**TO DO**
Pull out every line of the listing below where "github" appears.

++++ RECORDS FOR THIS EXERCISE

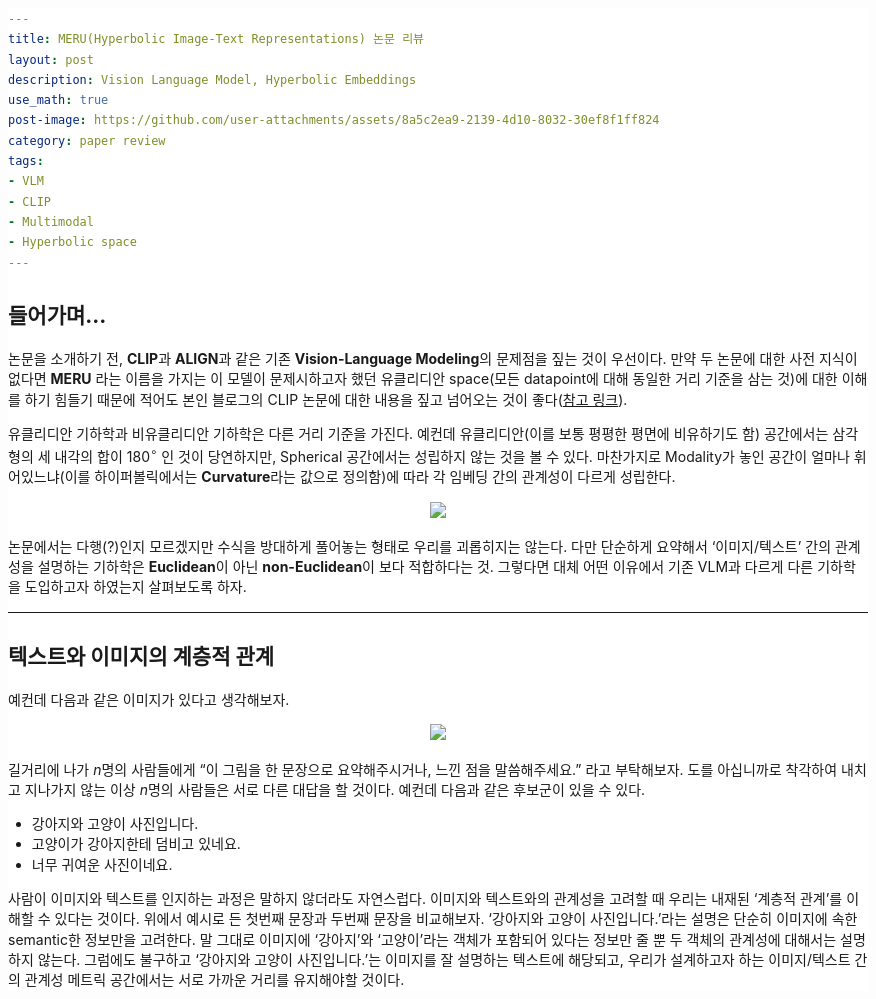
 ```yaml
---
title: MERU(Hyperbolic Image-Text Representations) 논문 리뷰
layout: post
description: Vision Language Model, Hyperbolic Embeddings
use_math: true
post-image: https://github.com/user-attachments/assets/8a5c2ea9-2139-4d10-8032-30ef8f1ff824
category: paper review
tags:
- VLM
- CLIP
- Multimodal
- Hyperbolic space
---
```


## 들어가며…

논문을 소개하기 전, **CLIP**과 **ALIGN**과 같은 기존 **Vision-Language Modeling**의 문제점을 짚는 것이 우선이다. 만약 두 논문에 대한 사전 지식이 없다면 **MERU** 라는 이름을 가지는 이 모델이 문제시하고자 했던 유클리디안 space(모든 datapoint에 대해 동일한 거리 기준을 삼는 것)에 대한 이해를 하기 힘들기 때문에 적어도 본인 블로그의 CLIP 논문에 대한 내용을 짚고 넘어오는 것이 좋다([참고 링크](https://6unoyunr.github.io/blog/clip)).

유클리디안 기하학과 비유클리디안 기하학은 다른 거리 기준을 가진다. 예컨데 유클리디안(이를 보통 평평한 평면에 비유하기도 함) 공간에서는 삼각형의 세 내각의 합이 $180^\circ$ 인 것이 당연하지만, Spherical 공간에서는 성립하지 않는 것을 볼 수 있다. 마찬가지로 Modality가 놓인 공간이 얼마나 휘어있느냐(이를 하이퍼볼릭에서는 **Curvature**라는 값으로 정의함)에 따라 각 임베딩 간의 관계성이 다르게 성립한다.

<p align="center">
    <img src="https://github.com/user-attachments/assets/d90d3b8f-bdd8-4d2a-a47c-5c8e9ca3032e" width="700">
</p>

논문에서는 다행(?)인지 모르겠지만 수식을 방대하게 풀어놓는 형태로 우리를 괴롭히지는 않는다. 다만 단순하게 요약해서 ‘이미지/텍스트’ 간의 관계성을 설명하는 기하학은 **Euclidean**이 아닌 **non-Euclidean**이 보다 적합하다는 것. 그렇다면 대체 어떤 이유에서 기존 VLM과 다르게 다른 기하학을 도입하고자 하였는지 살펴보도록 하자.

---

## 텍스트와 이미지의 계층적 관계

예컨데 다음과 같은 이미지가 있다고 생각해보자. 

<p align="center">
    <img src="https://github.com/user-attachments/assets/b05276b9-b2c1-4185-af32-f8666e5077d4" width="300">
</p>

길거리에 나가 $n$명의 사람들에게 “이 그림을 한 문장으로 요약해주시거나, 느낀 점을 말씀해주세요.” 라고 부탁해보자. 도를 아십니까로 착각하여 내치고 지나가지 않는 이상 $n$명의 사람들은 서로 다른 대답을 할 것이다. 예컨데 다음과 같은 후보군이 있을 수 있다.

- 강아지와 고양이 사진입니다.
- 고양이가 강아지한테 덤비고 있네요.
- 너무 귀여운 사진이네요.

사람이 이미지와 텍스트를 인지하는 과정은 말하지 않더라도 자연스럽다. 이미지와 텍스트와의 관계성을 고려할 때 우리는 내재된 ‘계층적 관계’를 이해할 수 있다는 것이다. 위에서 예시로 든 첫번째 문장과 두번째 문장을 비교해보자. ‘강아지와 고양이 사진입니다.’라는 설명은 단순히 이미지에 속한 semantic한 정보만을 고려한다. 말 그대로 이미지에 ‘강아지’와 ‘고양이’라는 객체가 포함되어 있다는 정보만 줄 뿐 두 객체의 관계성에 대해서는 설명하지 않는다. 그럼에도 불구하고 ‘강아지와 고양이 사진입니다.’는 이미지를 잘 설명하는 텍스트에 해당되고, 우리가 설계하고자 하는 이미지/텍스트 간의 관계성 메트릭 공간에서는 서로 가까운 거리를 유지해야할 것이다.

++++++++

**ANSWER AREA**
post-image: https://github.com/user-attachments/assets/8a5c2ea9-2139-4d10-8032-30ef8f1ff824
논문을 소개하기 전, **CLIP**과 **ALIGN**과 같은 기존 **Vision-Language Modeling**의 문제점을 짚는 것이 우선이다. 만약 두 논문에 대한 사전 지식이 없다면 **MERU** 라는 이름을 가지는 이 모델이 문제시하고자 했던 유클리디안 space(모든 datapoint에 대해 동일한 거리 기준을 삼는 것)에 대한 이해를 하기 힘들기 때문에 적어도 본인 블로그의 CLIP 논문에 대한 내용을 짚고 넘어오는 것이 좋다([참고 링크](https://6unoyunr.github.io/blog/clip)).
    <img src="https://github.com/user-attachments/assets/d90d3b8f-bdd8-4d2a-a47c-5c8e9ca3032e" width="700">
    <img src="https://github.com/user-attachments/assets/b05276b9-b2c1-4185-af32-f8666e5077d4" width="300">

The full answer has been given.